If you can drive a conventional car, you can drive an electric vehicle. It’s as simple as that. Sure, there are a few notable differences, but you needn’t fear getting behind the wheel of an electric car for the first time.

Most electric vehicles look like standard cars. They have four wheels, a steering wheel, seats for the driver and a few passengers, space for your luggage and the same tech you’d find in a petrol or diesel car.

You may have to adjust your driving style a little – and recharging will become part of your daily or weekly routine – but you could discover you enjoy driving an electric car more than a conventional one.

Here are some things to consider.

Silence is golden

You know when a petrol or diesel car is ready to go, because you have turned a key or pressed a start button.

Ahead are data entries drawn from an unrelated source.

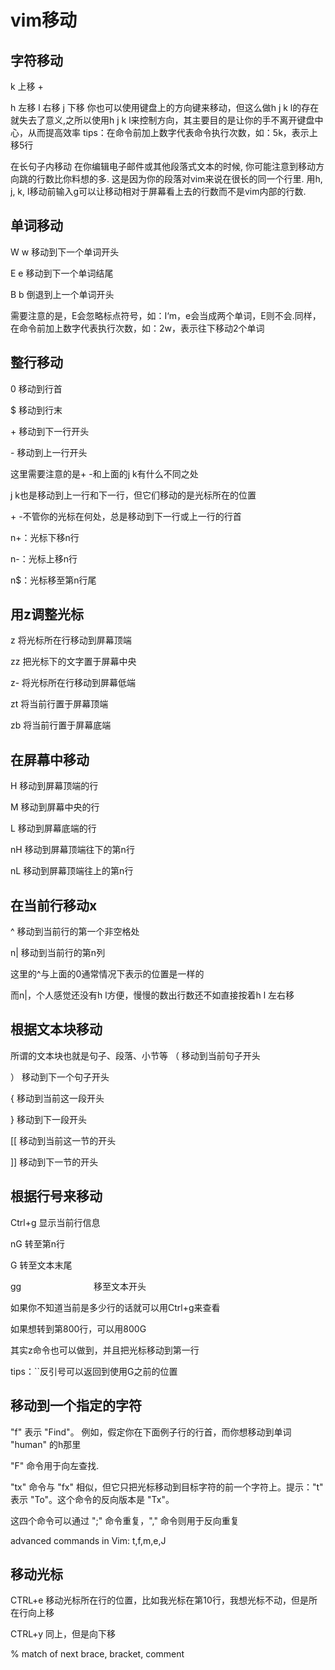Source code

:# vim移动
## 字符移动

k 上移 +

h 左移
l 右移
j 下移
你也可以使用键盘上的方向键来移动，但这么做h j k l的存在就失去了意义,之所以使用h j k l来控制方向，其主要目的是让你的手不离开键盘中心，从而提高效率 tips：在命令前加上数字代表命令执行次数，如：5k，表示上移5行

在长句子内移动 
在你编辑电子邮件或其他段落式文本的时候, 你可能注意到移动方向跳的行数比你料想的多. 这是因为你的段落对vim来说在很长的同一个行里. 用h, j, k, l移动前输入g可以让移动相对于屏幕看上去的行数而不是vim内部的行数.

## 单词移动

W w 移动到下一个单词开头

E e 移动到下一个单词结尾

B b 倒退到上一个单词开头

需要注意的是，E会忽略标点符号，如：I‘m，e会当成两个单词，E则不会.同样，在命令前加上数字代表执行次数，如：2w，表示往下移动2个单词

## 整行移动

0 移动到行首

$ 移动到行末

\+ 移动到下一行开头

\- 移动到上一行开头

这里需要注意的是+ -和上面的j k有什么不同之处

j k也是移动到上一行和下一行，但它们移动的是光标所在的位置

\+ -不管你的光标在何处，总是移动到下一行或上一行的行首

n+：光标下移n行

n-：光标上移n行

n$：光标移至第n行尾

## 用z调整光标

z 将光标所在行移动到屏幕顶端

zz 把光标下的文字置于屏幕中央


z- 将光标所在行移动到屏幕低端

zt 将当前行置于屏幕顶端

zb 将当前行置于屏幕底端


## 在屏幕中移动

H 移动到屏幕顶端的行

M 移动到屏幕中央的行

L 移动到屏幕底端的行

nH 移动到屏幕顶端往下的第n行

nL 移动到屏幕顶端往上的第n行


## 在当前行移动x

^ 移动到当前行的第一个非空格处

n| 移动到当前行的第n列

这里的^与上面的0通常情况下表示的位置是一样的

而n|，个人感觉还没有h l方便，慢慢的数出行数还不如直接按着h l 左右移


## 根据文本块移动

所谓的文本块也就是句子、段落、小节等 （ 移动到当前句子开头

） 移动到下一个句子开头

{ 移动到当前这一段开头

} 移动到下一段开头

[[ 移动到当前这一节的开头

]] 移动到下一节的开头

## 根据行号来移动

Ctrl+g 显示当前行信息

nG 转至第n行

G 转至文本末尾

gg　　　　　　　　 移至文本开头

如果你不知道当前是多少行的话就可以用Ctrl+g来查看

如果想转到第800行，可以用800G

其实z命令也可以做到，并且把光标移动到第一行

tips：``反引号可以返回到使用G之前的位置


## 移动到一个指定的字符

"f" 表示 "Find"。 例如，假定你在下面例子行的行首，而你想移动到单词 "human" 的h那里

"F" 命令用于向左查找.

"tx" 命令与 "fx" 相似，但它只把光标移动到目标字符的前一个字符上。提示："t" 表示 "To"。这个命令的反向版本是 "Tx"。

这四个命令可以通过 ";" 命令重复，"," 命令则用于反向重复

advanced commands in Vim: t,f,m,e,J

## 移动光标

CTRL+e 移动光标所在行的位置，比如我光标在第10行，我想光标不动，但是所在行向上移

CTRL+y 同上，但是向下移

% match of next brace, bracket, comment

There’s also the familiar sound of the engine to let you know the car is running.

In an electric car, you engage drive mode, but the only real sense that the car is ready comes from the dashboard display. At first, this can seem a little disconcerting, but it soon becomes a familiar – and welcome – part of driving an electric car.

Instant torque

Volkswagen e-Golf

In an electric car, 100 percent of the torque (pulling power) is available from the moment you touch the accelerator. This means that an electric car may race to 30mph quicker than some supercars, although most will lose this advantage beyond 40mph.

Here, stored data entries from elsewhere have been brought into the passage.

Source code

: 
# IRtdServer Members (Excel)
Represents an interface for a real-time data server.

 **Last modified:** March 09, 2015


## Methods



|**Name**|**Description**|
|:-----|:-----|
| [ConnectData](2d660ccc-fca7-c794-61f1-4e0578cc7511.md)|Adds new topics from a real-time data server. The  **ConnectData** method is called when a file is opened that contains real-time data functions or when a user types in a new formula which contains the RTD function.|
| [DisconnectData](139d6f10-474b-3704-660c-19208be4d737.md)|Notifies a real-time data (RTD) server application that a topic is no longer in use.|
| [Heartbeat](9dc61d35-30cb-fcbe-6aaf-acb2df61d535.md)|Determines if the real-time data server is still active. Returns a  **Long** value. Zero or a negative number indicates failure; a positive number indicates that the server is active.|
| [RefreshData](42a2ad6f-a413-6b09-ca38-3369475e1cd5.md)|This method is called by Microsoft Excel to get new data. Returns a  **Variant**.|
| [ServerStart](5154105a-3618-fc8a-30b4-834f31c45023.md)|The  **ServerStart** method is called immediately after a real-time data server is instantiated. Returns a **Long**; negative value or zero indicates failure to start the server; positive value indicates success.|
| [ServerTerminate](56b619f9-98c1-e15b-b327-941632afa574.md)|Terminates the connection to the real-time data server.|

The instant torque means that electric cars are great fun to drive in the city, but you might need a little time to get used to the sharper throttle response. It’s also worth bearing in mind that too many Grand Prix starts will leave a dent in your projected driving range.

Brake feel

In a separate article, we explored the pros and cons of regenerative braking. For the benefit of this piece, it’s worth remembering that the brakes will feel different to a standard car.

The degree of difference will depend on the car’s regenerative braking system – or your preferred settings – but the brakes are one of the key differences between an electric car and a conventional vehicle.

Remember, regenerative braking can preserve and increase your electric range. Use it wisely.

One-speed transmission

Hyundai Kona Electric centre console

The majority of electric cars have a single-speed transmission. From a technical perspective, this means there are fewer moving parts and potentially lower servicing costs. From a driving perspective, you’ll experience smooth and linear acceleration.

As a result, an electric car feels more refined and easier to drive.

Drive sensibly

You know that driving fast, being hard on the brakes and flooring the throttle can negatively impact the fuel economy of a petrol or diesel car. The same is true of an electric vehicle.

You’ll need to adopt a steady approach, reading the road ahead and taking it easy on the accelerator pedal. You don’t need to drive slowly, but careful and considered progress will be rewarded with a longer range.

Preconditioning

Honda e charging at home

Preconditioning allows you to pre-heat or pre-cool the electric car’s cabin before you start your journey. Not only will you feel more comfortable, you’ll be maximising the electric range and preserving the life of the battery.

It works by heating or cooling the cabin and battery to optimum temperature before you go. Because energy is drawn from the mains, there’s no impact on the driving range. You can read more about preconditioning here.

Summary

Aside from the above – and some subtle differences between certain makes and models – driving an electric car is no more challenging than getting behind the wheel of a conventional car.

You’ll enjoy the near-silent driving experience, the smooth and refined electric motor and the lower running costs. Just don’t forget to charge the batteries.